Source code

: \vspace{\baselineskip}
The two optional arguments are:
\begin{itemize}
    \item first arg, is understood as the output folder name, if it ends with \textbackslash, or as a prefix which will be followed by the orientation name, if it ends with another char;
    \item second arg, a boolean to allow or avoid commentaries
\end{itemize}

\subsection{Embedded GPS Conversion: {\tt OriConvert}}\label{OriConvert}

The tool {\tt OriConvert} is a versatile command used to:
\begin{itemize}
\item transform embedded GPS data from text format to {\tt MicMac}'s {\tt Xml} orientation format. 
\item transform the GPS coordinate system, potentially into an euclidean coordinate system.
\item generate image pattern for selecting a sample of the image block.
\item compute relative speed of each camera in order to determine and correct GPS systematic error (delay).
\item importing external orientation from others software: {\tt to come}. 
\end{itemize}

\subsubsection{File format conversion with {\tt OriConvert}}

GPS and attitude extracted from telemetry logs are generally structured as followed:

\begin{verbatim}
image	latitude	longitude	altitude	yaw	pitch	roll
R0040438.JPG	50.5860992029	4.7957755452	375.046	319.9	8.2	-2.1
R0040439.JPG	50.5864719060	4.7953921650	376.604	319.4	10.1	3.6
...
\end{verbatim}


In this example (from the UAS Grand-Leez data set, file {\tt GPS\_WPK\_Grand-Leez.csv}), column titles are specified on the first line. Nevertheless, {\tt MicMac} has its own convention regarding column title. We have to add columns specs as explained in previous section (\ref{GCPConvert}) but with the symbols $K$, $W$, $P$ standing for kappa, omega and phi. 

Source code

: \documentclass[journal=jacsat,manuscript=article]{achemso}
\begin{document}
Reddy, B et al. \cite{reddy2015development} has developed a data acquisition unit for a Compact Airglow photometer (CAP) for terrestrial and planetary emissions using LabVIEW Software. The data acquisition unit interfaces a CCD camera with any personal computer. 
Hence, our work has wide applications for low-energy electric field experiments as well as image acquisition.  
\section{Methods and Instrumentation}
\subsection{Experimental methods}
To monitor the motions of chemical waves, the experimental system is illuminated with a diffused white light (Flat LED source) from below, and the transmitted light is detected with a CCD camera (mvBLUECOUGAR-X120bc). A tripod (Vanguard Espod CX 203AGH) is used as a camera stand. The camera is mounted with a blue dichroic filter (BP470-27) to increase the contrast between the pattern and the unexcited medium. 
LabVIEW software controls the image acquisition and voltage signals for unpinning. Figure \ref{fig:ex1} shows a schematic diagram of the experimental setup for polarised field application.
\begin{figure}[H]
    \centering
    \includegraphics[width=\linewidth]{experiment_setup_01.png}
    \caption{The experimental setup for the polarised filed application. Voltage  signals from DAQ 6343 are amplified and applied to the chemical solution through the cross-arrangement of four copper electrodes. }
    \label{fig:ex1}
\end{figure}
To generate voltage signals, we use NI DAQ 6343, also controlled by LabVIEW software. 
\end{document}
::::
Prompt => Word for word, please return the lines from the one containing "To generate voltage" through the end of the listing, both ends included, and nothing else.

Exercise response =>
To generate voltage signals, we use NI DAQ 6343, also controlled by LabVIEW software. 
\end{document}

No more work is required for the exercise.